**MATERIAL SUPPLIED**
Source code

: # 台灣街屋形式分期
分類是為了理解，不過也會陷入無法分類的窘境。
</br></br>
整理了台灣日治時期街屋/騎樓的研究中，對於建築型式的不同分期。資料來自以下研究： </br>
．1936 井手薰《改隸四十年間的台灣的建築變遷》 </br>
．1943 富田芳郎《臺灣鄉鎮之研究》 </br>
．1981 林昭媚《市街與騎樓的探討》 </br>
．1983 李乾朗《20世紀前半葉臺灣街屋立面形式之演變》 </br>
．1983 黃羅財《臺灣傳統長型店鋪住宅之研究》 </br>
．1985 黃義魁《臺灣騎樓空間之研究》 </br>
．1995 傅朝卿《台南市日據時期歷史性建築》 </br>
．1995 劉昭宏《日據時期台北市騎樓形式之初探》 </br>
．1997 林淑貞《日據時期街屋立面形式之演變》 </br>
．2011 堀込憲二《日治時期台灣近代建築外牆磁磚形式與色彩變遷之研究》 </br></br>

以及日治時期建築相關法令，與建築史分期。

**TASK BRIEF**
Please give the listing again exactly, line for line.

**REPLY TO THE EXERCISE**
Source code

: # 台灣街屋形式分期
分類是為了理解，不過也會陷入無法分類的窘境。
</br></br>
整理了台灣日治時期街屋/騎樓的研究中，對於建築型式的不同分期。資料來自以下研究： </br>
．1936 井手薰《改隸四十年間的台灣的建築變遷》 </br>
．1943 富田芳郎《臺灣鄉鎮之研究》 </br>
．1981 林昭媚《市街與騎樓的探討》 </br>
．1983 李乾朗《20世紀前半葉臺灣街屋立面形式之演變》 </br>
．1983 黃羅財《臺灣傳統長型店鋪住宅之研究》 </br>
．1985 黃義魁《臺灣騎樓空間之研究》 </br>
．1995 傅朝卿《台南市日據時期歷史性建築》 </br>
．1995 劉昭宏《日據時期台北市騎樓形式之初探》 </br>
．1997 林淑貞《日據時期街屋立面形式之演變》 </br>
．2011 堀込憲二《日治時期台灣近代建築外牆磁磚形式與色彩變遷之研究》 </br></br>

以及日治時期建築相關法令，與建築史分期。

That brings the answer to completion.